I have figured it out after some painful waste of time. (I figured out I was being stupid, see Erich's post below)
In global space, const char myArray[] = "Hello World" will be placed in RAM. You can see this by its address when debugging and using the Expressions window to view its location. You will see this location switch from RAM to ROM/FLASH once you add __inline. However, you must initialize it. For example: __inline const char Test[10]={}; will go into ROM but __inline const char Test[10]; will go into RAM.
Furthermore, if you wish to write to a variable in global space stored in ROM/FLASH, it must be in its own sector else you will create an exception once you attempt to write to it (because once a flash erase is performed, it will erase the data along with program code). The sector size on kinetis MCUs is 0x400 or 1024 or 1kB. Consequently, you must ensure your variable is sector aligned and takes up an entire sector. To do this you must use the align attribute. For example:
__attribute__ ((aligned(0x400)))
const myArray[0x400]={};
In my application, this data was stored at 0x8C00 which is indeed divisible by 0x400 or 1024 which is proof that the alignment was a success. Also, if you look at the datasheet you will see that 0x8C00 is within program space.

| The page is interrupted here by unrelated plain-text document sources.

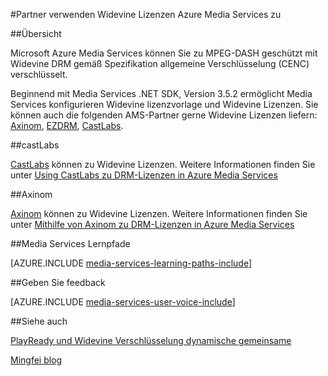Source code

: <properties 
    pageTitle="Mit Partnern zu Widevine Lizenzen für Azure | Microsoft Azure" 
    description="Dieser Artikel beschreibt die Verwendung Azure Media Services (AMS) zu dynamisch AMS mit PlayReady und Widevine DRM verschlüsselt Stream. PlayReady-Lizenz stammt aus Media Services PlayReady-Lizenzserver und Widevine Lizenz vom Lizenzserver CastLabs geliefert." 
    services="media-services" 
    documentationCenter="" 
    authors="Juliako" 
    manager="erikre" 
    editor=""/>

<tags 
    ms.service="media-services" 
    ms.workload="media" 
    ms.tgt_pltfrm="na" 
    ms.devlang="na" 
    ms.topic="article" 
    ms.date="09/26/2016"  
    ms.author="juliako"/>

#<a name="using-partners-to-deliver-widevine-licenses-to-azure-media-services"></a>Partner verwenden Widevine Lizenzen Azure Media Services zu

##<a name="overview"></a>Übersicht

Microsoft Azure Media Services können Sie zu MPEG-DASH geschützt mit Widevine DRM gemäß Spezifikation allgemeine Verschlüsselung (CENC) verschlüsselt.

Beginnend mit Media Services .NET SDK, Version 3.5.2 ermöglicht Media Services konfigurieren Widevine lizenzvorlage und Widevine Lizenzen. Sie können auch die folgenden AMS-Partner gerne Widevine Lizenzen liefern: [Axinom](http://www.axinom.com/press/ibc-axinom-drm-6/), [EZDRM](http://ezdrm.com/), [CastLabs](http://castlabs.com/company/partners/azure/).

##<a name="castlabs"></a>castLabs

[CastLabs](http://castlabs.com/company/partners/azure/) können zu Widevine Lizenzen. Weitere Informationen finden Sie unter [Using CastLabs zu DRM-Lizenzen in Azure Media Services](media-services-castlabs-integration.md)

##<a name="axinom"></a>Axinom

[Axinom](http://www.axinom.com/press/ibc-axinom-drm-6/) können zu Widevine Lizenzen. Weitere Informationen finden Sie unter [Mithilfe von Axinom zu DRM-Lizenzen in Azure Media Services](media-services-axinom-integration.md)


##<a name="media-services-learning-paths"></a>Media Services Lernpfade

[AZURE.INCLUDE [media-services-learning-paths-include](../../includes/media-services-learning-paths-include.md)]

##<a name="provide-feedback"></a>Geben Sie feedback

[AZURE.INCLUDE [media-services-user-voice-include](../../includes/media-services-user-voice-include.md)]

##<a name="see-also"></a>Siehe auch

[PlayReady und Widevine Verschlüsselung dynamische gemeinsame](media-services-protect-with-drm.md)

[Mingfei blog](https://azure.microsoft.com/blog/azure-media-services-adds-google-widevine-packaging-for-delivering-multi-drm-stream/)

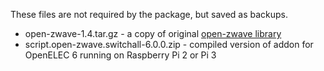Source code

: These files are not required by the package, but saved as backups.

- open-zwave-1.4.tar.gz - a copy of original [open-zwave library](https://github.com/OpenZWave/open-zwave/archive/v1.4.tar.gz)
- script.open-zwave.switchall-6.0.0.zip - compiled version of addon for OpenELEC 6 running on Raspberry Pi 2 or Pi 3
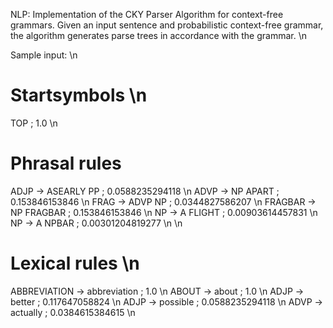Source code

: NLP: Implementation of the CKY Parser Algorithm for context-free grammars. Given an input sentence and probabilistic context-free grammar, the algorithm generates parse trees in accordance with the grammar. \n

Sample input: \n

# Startsymbols \n
TOP ; 1.0 \n

# Phrasal rules
ADJP -> ASEARLY PP ; 0.0588235294118 \n
ADVP -> NP APART ; 0.153846153846 \n
FRAG -> ADVP NP ; 0.0344827586207 \n
FRAGBAR -> NP FRAGBAR ; 0.153846153846 \n
NP -> A FLIGHT ; 0.00903614457831 \n
NP -> A NPBAR ; 0.00301204819277 \n
\n
# Lexical rules \n
ABBREVIATION -> abbreviation ; 1.0 \n
ABOUT -> about ; 1.0 \n
ADJP -> better ; 0.117647058824 \n
ADJP -> possible ; 0.0588235294118 \n
ADVP -> actually ; 0.0384615384615 \n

You can now use the PE component IntFlashLdd to write to this sector during program time. Or you can write to it using your own Flash driver for the Kinetis MCUs.
Look Mom, no linker file modification required!
Edit: Tried it again today and "const char myArray[] = "Hello World" " was in flash. Must have been missing something. Anyhow, atleast what I said about alignment and initialization appears to be repeatable.